Cansado das sucessivas conversões para o Cristianismo de muitos dos seus súbditos, o novo imperador mogol, Shah Jahan, começou por, em 1629, proibir a entrada e residência de mais estrangeiros e, em 1632, impôs um cerco a Hugli. Durante esse período de resistência – do qual seria testemunha ocular o padre João Cabral, entretanto regressado do Tibete Ocidental, onde deixou residência, após ter cruzado o reino do Nepal, sendo assim o primeiro ocidental a percorrer tais paragens – os portugueses decidiram incendiar o convento agostiniano, pois temiam que pudesse vir a ser utilizado, como posto avançado, pelas forças invasoras. Assim, e após 192 anos de permanência e domínio, mercadores e proselitistas portugueses viam-se desprovidos do seu papel privilegiado em Bengala. Mas não por muito tempo, como adiante veremos. Na condição de prisioneiros, os padres foram levados para Deli com sentença de morte, destinados a ser “esmagados por elefantes”. No entanto – certamente com receio de futuras represálias por parte das autoridades portuguesas de Goa – o imperador Shah Jahan acabou não só por ordenar a libertação dos sacerdotes como até lhes concedeu um pedaço de terra na margem do rio Hooghly (daí o termo Hugli), precisamente em Bandel.

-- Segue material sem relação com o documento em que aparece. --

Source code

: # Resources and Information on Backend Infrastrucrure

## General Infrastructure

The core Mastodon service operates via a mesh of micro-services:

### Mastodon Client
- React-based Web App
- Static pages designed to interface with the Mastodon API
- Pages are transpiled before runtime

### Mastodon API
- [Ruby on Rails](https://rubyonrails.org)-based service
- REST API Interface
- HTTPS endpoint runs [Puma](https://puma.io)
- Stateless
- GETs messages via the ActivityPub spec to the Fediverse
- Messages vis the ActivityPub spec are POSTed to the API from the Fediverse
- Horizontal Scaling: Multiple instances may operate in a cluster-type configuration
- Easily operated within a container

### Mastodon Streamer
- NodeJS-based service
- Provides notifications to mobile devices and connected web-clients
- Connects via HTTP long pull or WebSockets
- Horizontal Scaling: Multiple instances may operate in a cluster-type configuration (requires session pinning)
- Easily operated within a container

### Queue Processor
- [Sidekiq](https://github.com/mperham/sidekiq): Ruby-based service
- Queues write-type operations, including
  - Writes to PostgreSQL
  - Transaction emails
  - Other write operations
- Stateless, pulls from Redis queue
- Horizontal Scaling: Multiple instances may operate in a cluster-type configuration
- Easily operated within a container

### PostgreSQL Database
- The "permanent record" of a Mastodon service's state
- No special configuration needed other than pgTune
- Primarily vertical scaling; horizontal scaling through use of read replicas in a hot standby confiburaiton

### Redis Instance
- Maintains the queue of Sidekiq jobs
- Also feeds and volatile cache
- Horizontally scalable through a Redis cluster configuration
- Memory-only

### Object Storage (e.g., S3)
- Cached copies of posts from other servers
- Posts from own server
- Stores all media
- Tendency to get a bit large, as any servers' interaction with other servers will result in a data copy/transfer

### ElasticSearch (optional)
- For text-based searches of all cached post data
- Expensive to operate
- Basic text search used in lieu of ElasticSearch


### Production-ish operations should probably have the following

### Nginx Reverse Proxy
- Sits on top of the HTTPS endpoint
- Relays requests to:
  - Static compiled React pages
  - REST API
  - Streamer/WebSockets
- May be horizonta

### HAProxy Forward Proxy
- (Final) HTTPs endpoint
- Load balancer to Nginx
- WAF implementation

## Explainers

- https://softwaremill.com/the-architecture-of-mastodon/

Mais tarde, em 1660, o filho de Shah Jahan, o imperador Aurangzeb, autorizaria a reconstrução da igreja, onde uma muito venerada estátua da Virgem Maria – caída ao rio aquando da precipitada fuga, e mais tarde resgatada do seu leito pelos cristãos remanescentes – voltaria a ocupar um lugar condigno e ainda hoje recebe peregrinos. Talvez por isso tenha a igreja sido apodada com o nome Nossa Senhora do Rosário. Consta que o templo original foi erguido em 1640 por um tal Gomes de Soto nas imediações ou até mesmo sobre as ruínas do anterior convento dos agostinhos, do qual resta uma simples pedra fundamental, junto ao portão leste, onde é visível um “1599”, data da sua construção. A igreja de Bandel, como também é conhecida, sofreria obras de alargamento em 1676, treze anos depois dos jesuítas edificarem na feitoria mais um dos seus já afamados colégios. A 25 de Novembro de 1988, após o acrescento de mais três altares, várias lápides e um órgão, este templo, dedicado também à Nossa Senhora dos Navegantes, seria declarado, aquando da visita à Índia do Papa João Paulo II, “basílica menor”. É, actualmente, porventura, o sinal mais óbvio da nossa passagem por terras de Bengala. Os católicos locais, muitos deles luso-descendentes, jamais permitiriam que ali residissem heréticos, ou seja, protestantes, e ainda hoje guardam e celebram as mais genuínas tradições católicas. De resto, partilhadas por pessoas de outros credos, que as integram aos seus milenares hábitos hindus.